Namun dalam Rancangan Kitab Umum Hukum Pidana (RKUHP) yang baru, pemerintah masih mempertahankan eksistensi pasal mengenai gelandangan. Hal ini jelas menyalahi kaidah pembentukan peraturan perundang-undangan seperti yang diatur di dalam Undang-Undang Nomor 12 Tahun 2011 Tentang Pembentukan Peraturan Perundang-Undangan, yang secara eksplisit menyatakan bahwa pembentukan perundang-undangan yang secara hirarki berada di bawah Undang-Undang Dasar, tidak boleh bertentangan dengan Undang Undang Dasar.
Selain itu pasal 432 tentang pergelandangan pada draft RKUHP juga multiintrepetasi.
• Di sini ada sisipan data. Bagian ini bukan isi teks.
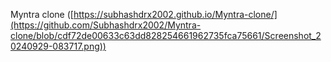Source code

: Myntra clone ([https://subhashdrx2002.github.io/Myntra-clone/](https://github.com/Subhashdrx2002/Myntra-clone/blob/cdf72de00633c63dd828254661962735fca75661/Screenshot_20240929-083717.png))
Pasal ini membuka celah penangkapan terhadap, pengamen, tunawisma, dan kaum disabilitas psikososial yang terlantar.
Hal ini akan menimbulkan kekacauan penegakan hukum khususnya mengenai pergelandangan kedepannya. Seharusnya yang tepat untuk dikriminalisasi adalah mereka yang mengorganisir pergelandangan, bukan individu yang yang menjadi gelandangan. Perlu dicatat bahwa gelandangan sendiri merupakan bentuk kegagalan negara dalam pemenuhan kesejahteraan warga negaranya.